Walking down along the emblematic Porta de l’Angel street, we’ll find in our right the Montsió street, and since 1897, this picturesque bar which was managed by the not less picturesque Pere Romeu. This tall man, half artist and half businessman was painted by several painters and friends as Santiago Rusiñol, Ramon Casas, Joaquín Mir and Miquel Utrillo. Encouraged by his friends, Romeu decided to open a tavern which become the center for gatherings and exhibitions. Romeu had worded in the Chat Noir in Paris and he wanted to create the same atmosphere in Barcelona.

An he succeeded, indeed. To start, he opened his bar in the ground floor of a modernist building known as Casa Martí and designed by the well known architect Josep Puig i Cadafalch, who is the creator of emblematic buildings like the Casa Amatller or the Casa de les Punxes. Its rooms had an eclectic decoration as other modernist houses and within its four walls, Picasso made his first exhibitions and a new magazine was born: the Quatre Gats.

The Quatre Gats. Santiago Rusiñol and his friends have fun

Menu quatre gats de Picasso. Font: Pinterest

Musicians like Isaac Albéniz, Enric Granados and Lluís Millet visited this singular tavern as well as the architect Antoni Gaudi, the painter Isidre Nonell or the illustrator Ricard Opisso. The list is endless. The fame of the local was really big the money wasn’t.

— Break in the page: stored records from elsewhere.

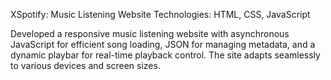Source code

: XSpotify: Music Listening Website
Technologies: HTML, CSS, JavaScript

Developed a responsive music listening website with asynchronous JavaScript
for efficient song loading, JSON for managing metadata, and a dynamic playbar for real-time playback control.
The site adapts seamlessly to various devices and screen sizes.
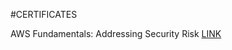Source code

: #CERTIFICATES

AWS Fundamentals: Addressing Security Risk
[LINK](https://coursera.org/share/563eee550a5879880fe1d4675212f0eb)

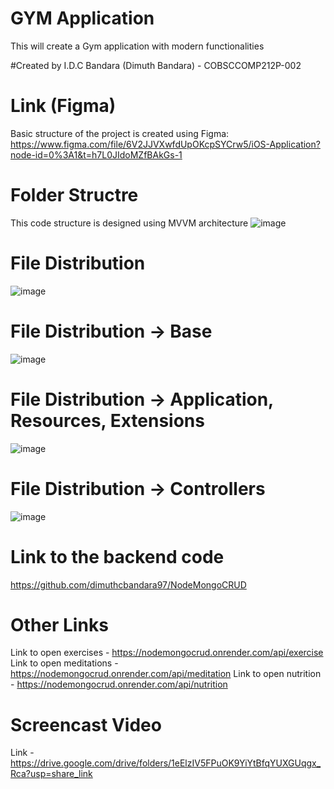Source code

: # GYM Application
This will create a Gym application with modern functionalities

#Created by
I.D.C Bandara (Dimuth Bandara) - COBSCCOMP212P-002

# Link (Figma)
Basic structure of the project is created using Figma:
https://www.figma.com/file/6V2JJVXwfdUpOKcpSYCrw5/iOS-Application?node-id=0%3A1&t=h7L0JIdoMZfBAkGs-1

# Folder Structre
This code structure is designed using MVVM architecture
![image](https://user-images.githubusercontent.com/107378946/233929906-1b813542-1445-491c-9c6b-bce231177364.png)

# File Distribution
![image](https://github.com/dimuthcbandara97/TestingDashboard/assets/107378946/94d90e7b-8365-4387-94a2-150e5fc36bf6)

# File Distribution -> Base
![image](https://github.com/dimuthcbandara97/TestingDashboard/assets/107378946/5d043393-cf98-4938-a1cf-d07f4354cadc)

# File Distribution -> Application, Resources, Extensions
![image](https://github.com/dimuthcbandara97/TestingDashboard/assets/107378946/aa9df7ff-6b48-44e6-a3b3-1e3df04201ff)

# File Distribution -> Controllers
![image](https://github.com/dimuthcbandara97/TestingDashboard/assets/107378946/70ff3b4a-03bd-4b11-ad6b-978087b8d4c4)

# Link to the backend code
https://github.com/dimuthcbandara97/NodeMongoCRUD

# Other Links
Link to open exercises - https://nodemongocrud.onrender.com/api/exercise
Link to open meditations - https://nodemongocrud.onrender.com/api/meditation
Link to open nutrition - https://nodemongocrud.onrender.com/api/nutrition

# Screencast Video
Link - https://drive.google.com/drive/folders/1eElzIV5FPuOK9YiYtBfqYUXGUqgx_Rca?usp=share_link 
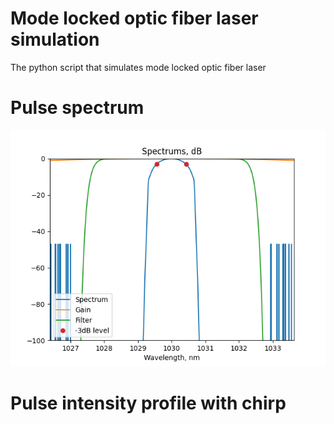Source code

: # Mode locked optic fiber laser simulation
The python script that simulates mode locked optic fiber laser
# Pulse spectrum
![alt text](https://github.com/ArkadiyMastin/Fiber-optic-laser-simulation/blob/main/pics/Figure_3.png?raw=true)
# Pulse intensity profile with chirp

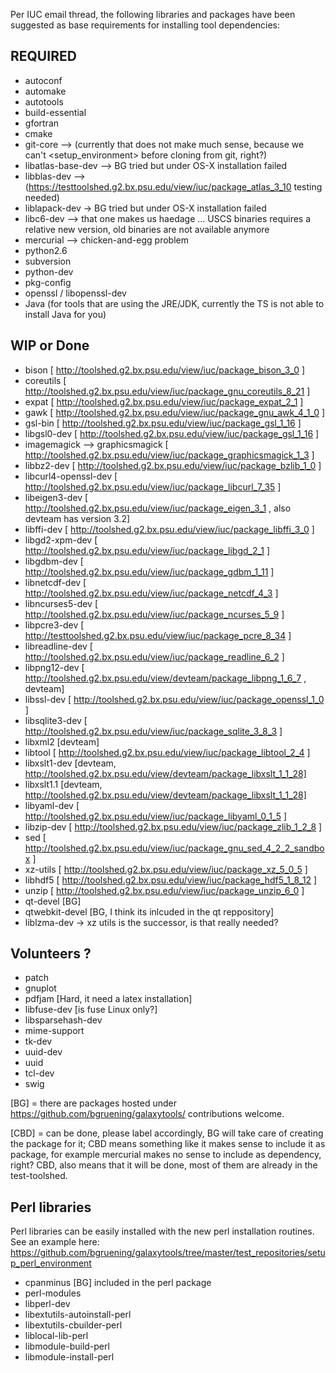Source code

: Per IUC email thread, the following libraries and packages have been suggested as base requirements for installing tool dependencies:

## REQUIRED
* autoconf                 
* automake
* autotools 
* build-essential
* gfortran
* cmake
* git-core --> (currently that does not make much sense, because we can't <setup_environment> before cloning from git, right?)
* libatlas-base-dev --> BG tried but under OS-X installation failed 
* libblas-dev --> (https://testtoolshed.g2.bx.psu.edu/view/iuc/package_atlas_3_10 testing needed)
* liblapack-dev -> BG tried but under OS-X installation failed
* libc6-dev --> that one makes us haedage ... USCS binaries requires a relative new version, old binaries are not available anymore                 
* mercurial --> chicken-and-egg problem
* python2.6
* subversion 
* python-dev
* pkg-config
* openssl / libopenssl-dev
* Java (for tools that are using the JRE/JDK, currently the TS is not able to install Java for you)                

## WIP or Done
    
* bison [ http://toolshed.g2.bx.psu.edu/view/iuc/package_bison_3_0 ]
* coreutils [ http://toolshed.g2.bx.psu.edu/view/iuc/package_gnu_coreutils_8_21 ]      
* expat [ http://toolshed.g2.bx.psu.edu/view/iuc/package_expat_2_1 ]                     
* gawk [ http://toolshed.g2.bx.psu.edu/view/iuc/package_gnu_awk_4_1_0 ]
* gsl-bin [ http://toolshed.g2.bx.psu.edu/view/iuc/package_gsl_1_16 ]             
* libgsl0-dev [ http://toolshed.g2.bx.psu.edu/view/iuc/package_gsl_1_16 ]
* imagemagick --> graphicsmagick [ http://toolshed.g2.bx.psu.edu/view/iuc/package_graphicsmagick_1_3 ]
* libbz2-dev [ http://toolshed.g2.bx.psu.edu/view/iuc/package_bzlib_1_0 ]
* libcurl4-openssl-dev [ http://toolshed.g2.bx.psu.edu/view/iuc/package_libcurl_7_35 ]
* libeigen3-dev [ http://toolshed.g2.bx.psu.edu/view/iuc/package_eigen_3_1 , also devteam has version 3.2]
* libffi-dev [ http://toolshed.g2.bx.psu.edu/view/iuc/package_libffi_3_0 ]
* libgd2-xpm-dev [ http://toolshed.g2.bx.psu.edu/view/iuc/package_libgd_2_1 ]
* libgdbm-dev [ http://toolshed.g2.bx.psu.edu/view/iuc/package_gdbm_1_11 ]               
* libnetcdf-dev [ http://toolshed.g2.bx.psu.edu/view/iuc/package_netcdf_4_3 ]
* libncurses5-dev [ http://toolshed.g2.bx.psu.edu/view/iuc/package_ncurses_5_9 ]              
* libpcre3-dev  [ http://testtoolshed.g2.bx.psu.edu/view/iuc/package_pcre_8_34 ]               
* libreadline-dev [ http://toolshed.g2.bx.psu.edu/view/iuc/package_readline_6_2 ]
* libpng12-dev [ http://toolshed.g2.bx.psu.edu/view/devteam/package_libpng_1_6_7 , devteam]                
* libssl-dev [ http://toolshed.g2.bx.psu.edu/view/iuc/package_openssl_1_0 ]
* libsqlite3-dev [ http://toolshed.g2.bx.psu.edu/view/iuc/package_sqlite_3_8_3 ]          
* libxml2 [devteam]
* libtool [ http://toolshed.g2.bx.psu.edu/view/iuc/package_libtool_2_4 ]             
* libxslt1-dev [devteam, http://toolshed.g2.bx.psu.edu/view/devteam/package_libxslt_1_1_28]
* libxslt1.1 [devteam, http://toolshed.g2.bx.psu.edu/view/devteam/package_libxslt_1_1_28] 
* libyaml-dev [ http://toolshed.g2.bx.psu.edu/view/iuc/package_libyaml_0_1_5 ]
* libzip-dev  [ http://toolshed.g2.bx.psu.edu/view/iuc/package_zlib_1_2_8 ]                 
* sed [ http://toolshed.g2.bx.psu.edu/view/iuc/package_gnu_sed_4_2_2_sandbox ]
* xz-utils [ http://toolshed.g2.bx.psu.edu/view/iuc/package_xz_5_0_5 ] 
* libhdf5 [ http://toolshed.g2.bx.psu.edu/view/iuc/package_hdf5_1_8_12 ] 
* unzip [ http://toolshed.g2.bx.psu.edu/view/iuc/package_unzip_6_0 ]
* qt-devel [BG]
* qtwebkit-devel [BG, I think its inlcuded in the qt reppository]           
* liblzma-dev  -> xz utils is the successor, is that really needed?

## Volunteers ?
* patch
* gnuplot
* pdfjam [Hard, it need a latex installation]                      
* libfuse-dev [is fuse Linux only?]
* libsparsehash-dev
* mime-support                  
* tk-dev                       
* uuid-dev
* uuid                         
* tcl-dev
* swig                   



[BG] = there are packages hosted under https://github.com/bgruening/galaxytools/ contributions welcome.

[CBD] = can be done, please label accordingly, BG will take care of creating the package for it; CBD means something like it makes sense to include it as package, for example mercurial makes no sense to include as dependency, right?
CBD, also means that it will be done, most of them are already in the test-toolshed.



## Perl libraries

Perl libraries can be easily installed with the new perl installation routines.
See an example here: https://github.com/bgruening/galaxytools/tree/master/test_repositories/setup_perl_environment

* cpanminus [BG] included in the perl package
* perl-modules
* libperl-dev
* libextutils-autoinstall-perl
* libextutils-cbuilder-perl    
* liblocal-lib-perl            
* libmodule-build-perl
* libmodule-install-perl    
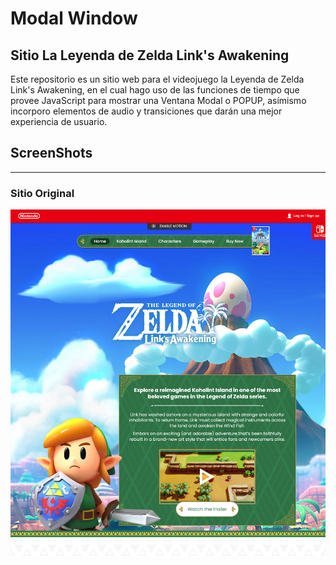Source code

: # Modal Window

## Sitio La Leyenda de Zelda Link's Awakening

Este repositorio es un sitio web para el videojuego la Leyenda de Zelda Link's Awakening, en el cual hago uso de las funciones de tiempo que provee JavaScript para mostrar una Ventana Modal o POPUP, asímismo incorporo elementos de audio y transiciones que darán una mejor experiencia de usuario.

## ScreenShots
***
### Sitio Original
![Sitio Original](./img/screenshots/nintendoPage.png)
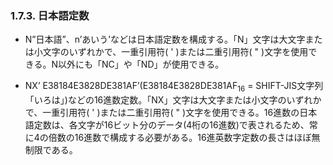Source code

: ### 1.7.3. 日本語定数

- N”日本語”、n’あいう’などは日本語定数を構成する。「N」文字は大文字または小文字のいずれかで、一重引用符( ' )または二重引用符( " )文字を使用できる。N以外にも「NC」や「ND」が使用できる。

- NX’ E38184E3828DE381AF’(E38184E3828DE381AF<sub>16</sub> = SHIFT-JIS文字列「いろは」)などの16進数定数。「NX」文字は大文字または小文字のいずれかで、一重引用符( ' )または二重引用符( " )文字を使用できる。16進数の日本語定数は、各文字が16ビット分のデータ(4桁の16進数)で表されるため、常に4の倍数の16進数で構成する必要がある。16進英数字定数の長さはほぼ無制限である。
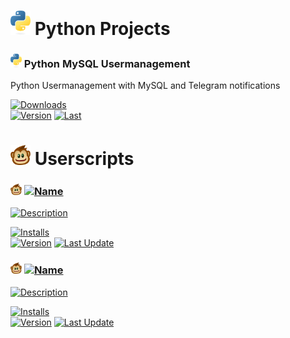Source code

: # <a href="https://github.com/search?q=user%3AMXRC-XX+python"><img src="icons/python.svg" width="32"/></a> Python Projects

### <a href="../../../python.mysql-user-management"><img src="icons/python.svg" width="18"/></a> Python MySQL Usermanagement
Python Usermanagement with MySQL and Telegram notifications

[![Downloads](https://img.shields.io/github/downloads/M4RC-XX/python.mysql-user-management/total?color=important&label=Downloads&style=flat-square)](../../../python.mysql-user-management/releases/latest)<br>
[![Version](https://img.shields.io/github/v/release/M4RC-XX/python.mysql-user-management?color=blue&label=Version&style=flat-square)](#)
[![Last](https://img.shields.io/github/release-date/M4RC-XX/python.mysql-user-management?color=blue&label=Letztes%20Update&style=flat-square)](#)<br>


# <a href="https://github.com/search?q=user%3AMXRC-XX+userscript"><img src="icons/greasemonkey.svg" width="32"/></a> Userscripts

### <a href="https://greasyfork.org/de/scripts/524865"><img src="icons/greasemonkey.svg" width="18"/></a>	[![Name](https://img.shields.io/badge/dynamic/json?style=flat-square&color=black&label=&query=name&url=https://api.greasyfork.org/de/scripts/524865-serienstream-aniworld-priority-hoster.json&cacheSeconds=5)](#)<br>
[![Description](https://img.shields.io/badge/dynamic/json??style=flat-square&color=black&label=&query=description&url=https://api.greasyfork.org/de/scripts/524865-serienstream-aniworld-priority-hoster.json&cacheSeconds=5)](https://greasyfork.org/de/scripts/524865)

[![Installs](https://img.shields.io/badge/dynamic/json?style=flat-square&color=important&label=Installs&query=total_installs&url=https://api.greasyfork.org/de/scripts/524865-serienstream-aniworld-priority-hoster.json&cacheSeconds=5)](https://greasyfork.org/de/scripts/524865)<br>
[![Version](https://img.shields.io/badge/dynamic/json?style=flat-square&color=informational&label=Version&query=version&url=https://api.greasyfork.org/de/scripts/524865-serienstream-aniworld-priority-hoster.json&cacheSeconds=5)]()
[![Last Update](https://img.shields.io/badge/dynamic/json?style=flat-square&color=informational&label=Last%20Update&query=code_updated_at&url=https://api.greasyfork.org/de/scripts/524865-serienstream-aniworld-priority-hoster.json&cacheSeconds=5)]()

### <a href="https://greasyfork.org/de/scripts/524865"><img src="icons/greasemonkey.svg" width="18"/></a>	[![Name](https://img.shields.io/badge/dynamic/json?style=flat-square&color=black&label=&query=name&url=https://api.greasyfork.org/de/scripts/524868-serienstream-aniworld-watched-notitifications.json&cacheSeconds=5)](#)<br>
[![Description](https://img.shields.io/badge/dynamic/json??style=flat-square&color=black&label=&query=description&url=https://api.greasyfork.org/de/scripts/524868-serienstream-aniworld-watched-notitifications.json&cacheSeconds=5)](https://greasyfork.org/de/scripts/524865)

[![Installs](https://img.shields.io/badge/dynamic/json?style=flat-square&color=important&label=Installs&query=total_installs&url=https://api.greasyfork.org/de/scripts/524868-serienstream-aniworld-watched-notitifications.json&cacheSeconds=5)](https://greasyfork.org/de/scripts/524868)<br>
[![Version](https://img.shields.io/badge/dynamic/json?style=flat-square&color=informational&label=Version&query=version&url=https://api.greasyfork.org/de/scripts/524868-serienstream-aniworld-watched-notitifications.json&cacheSeconds=5)]()
[![Last Update](https://img.shields.io/badge/dynamic/json?style=flat-square&color=informational&label=Last%20Update&query=code_updated_at&url=https://api.greasyfork.org/de/scripts/524868-serienstream-aniworld-watched-notitifications.json&cacheSeconds=5)]()
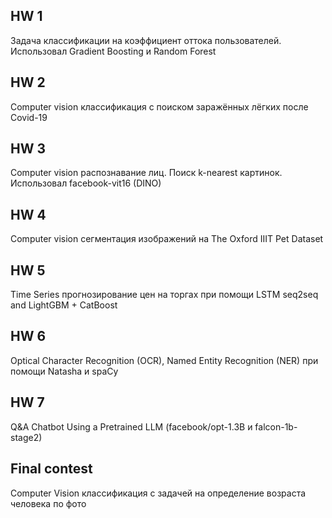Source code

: ## HW 1
Задача классификации на коэффициент оттока пользователей. Использовал Gradient Boosting и Random Forest

## HW 2
Computer vision классификация с поиском заражённых лёгких после Covid-19

## HW 3
Computer vision распознавание лиц. Поиск k-nearest картинок. Использовал facebook-vit16 (DINO)

## HW 4
Computer vision сегментация изображений на The Oxford IIIT Pet Dataset

## HW 5
Time Series прогнозирование цен на торгах при помощи LSTM seq2seq and LightGBM + CatBoost

## HW 6
Optical Character Recognition (OCR), Named Entity Recognition (NER) при помощи Natasha и spaCy

## HW 7
Q&A Chatbot Using a Pretrained LLM (facebook/opt-1.3B и falcon-1b-stage2)

## Final contest
Computer Vision классификация с задачей на определение возраста человека по фото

Romeu had the bad good habit of not cash or give credit. In 1903 he was forced to close his business. Until the Civil War, the building was the venue of the Circulo Cultural Sant Lluc and afterwards it lived a decadent period until it was re-opened during the ’70 under the same name and refurbished during the ’90.

Inside, you’ll be surprised by the coffeehouse in the entrance, with rustic elements and dominated by the famous painting Tandem, by Ramon Casas (the original is in the National Art Museum of Catalonia) and ceramics with floral designs which contrasts with the art-decó decoration of the dining-room: the lamps hanging on the columns, the mezzanine in wood with tables for two and the piano to live up the evening.

But if you like the interior, you’ll be carried away by the facade: the oval arches with the stained glasses, the forge in the balconies, the Eusebi Arnau sculptures or the image of Saint Joseph, by Llimona. Its a legendary building.

Despite of the amount of tourist who visit the tavern everyday, the barcelonians still like to go. This is a real pleasure to sit there and just imagine the artist, rebel sons of the Catalan bourgeoisie o young artists just coming from Paris. You might heard them asking for absinthe. Probably you should pay for them or Romeu just will give them some credit. Little stories from the History.

So you know now, Paris had a Chat Noir, but Barcelona, four!